Dennis Hilliard, M.S. ’80

Dennis Hilliard could have kept plenty busy during the three decades of his career focusing only on examining crime scene evidence for Rhode Island’s police departments and the state Fire Marshal’s Office.

Instead, Hilliard, now in his 24th year as director of the Rhode Island State Crime Laboratory at URI, helped found one of the University’s oldest cross-disciplinary partnerships, and its accompanying lecture series, served as president of the Northeastern Association of Forensic Scientists, and coordinated a URI study on big league baseballs that garnered national attention. He continues to run schools for law enforcement agencies each fall and spring semester.
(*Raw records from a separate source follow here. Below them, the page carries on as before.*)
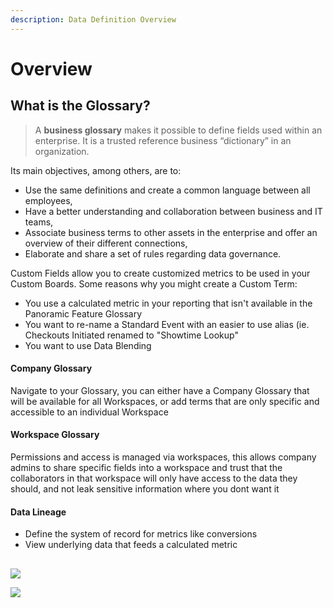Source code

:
 ```yaml
---
description: Data Definition Overview
---
```


# Overview

## What is the Glossary?

> A **business glossary** makes it possible to define fields used within an enterprise. It is a trusted reference business “dictionary” in an organization.

Its main objectives, among others, are to:

* Use the same definitions and create a common language between all employees,
* Have a better understanding and collaboration between business and IT teams,
* Associate business terms to other assets in the enterprise and offer an overview of their different connections,
* Elaborate and share a set of rules regarding data governance.

Custom Fields allow you to create customized metrics to be used in your Custom Boards. Some reasons why you might create a Custom Term:

* You use a calculated metric in your reporting that isn't available in the Panoramic Feature Glossary
* You want to re-name a Standard Event with an easier to use alias \(ie. Checkouts Initiated renamed to "Showtime Lookup"
* You want to use Data Blending

#### Company Glossary

Navigate to your Glossary, you can either have a Company Glossary that will be available for all Workspaces, or add terms that are only specific and accessible to an individual Workspace

#### Workspace Glossary

Permissions and access is managed via workspaces, this allows company admins to share specific fields into a workspace and trust that the collaborators in that workspace will only have access to the data they should, and not leak sensitive information where you dont want it

#### Data Lineage

* Define the system of record for metrics like conversions
* View underlying data that feeds a calculated metric

## 

![](https://downloads.intercomcdn.com/i/o/209151787/957cb8b885b66a1ffceba7ac/image.png)

![](https://downloads.intercomcdn.com/i/o/209152334/9d5175d53bdf8ff1a91fd709/image.png)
Most recently, he was named to a subcommittee of the National Institute of Standards and Technology to study and recommend changes to forensic standards for federal laboratories.

And in case you think Hilliard confines his work to the Kingston campus and the law enforcement community, he also volunteers for the URI Speakers Bureau, giving more than 20 talks each year, making him the most popular lecturer around the state.

But establishing the Forensic Science Partnership with colleagues Jimmie Oxley and Everett Crisman in 1999 was probably his biggest idea, as it has led to URI being recognized internationally as a leader in forensic science research. That 15-year-old baseball study, led by Hilliard, showed the general public how partnerships in science could be more effective than academic departments operating in isolation. Researchers from URI’s textiles, chemistry, chemical engineering, electrical and computer engineering, and the crime laboratory were able to prove that baseballs from 1995 and 2000 were livelier than ones from the 1960s and 1970s. That collaboration continues today and now includes the Department of Computer Science, thanks to Hilliard’s encouragement.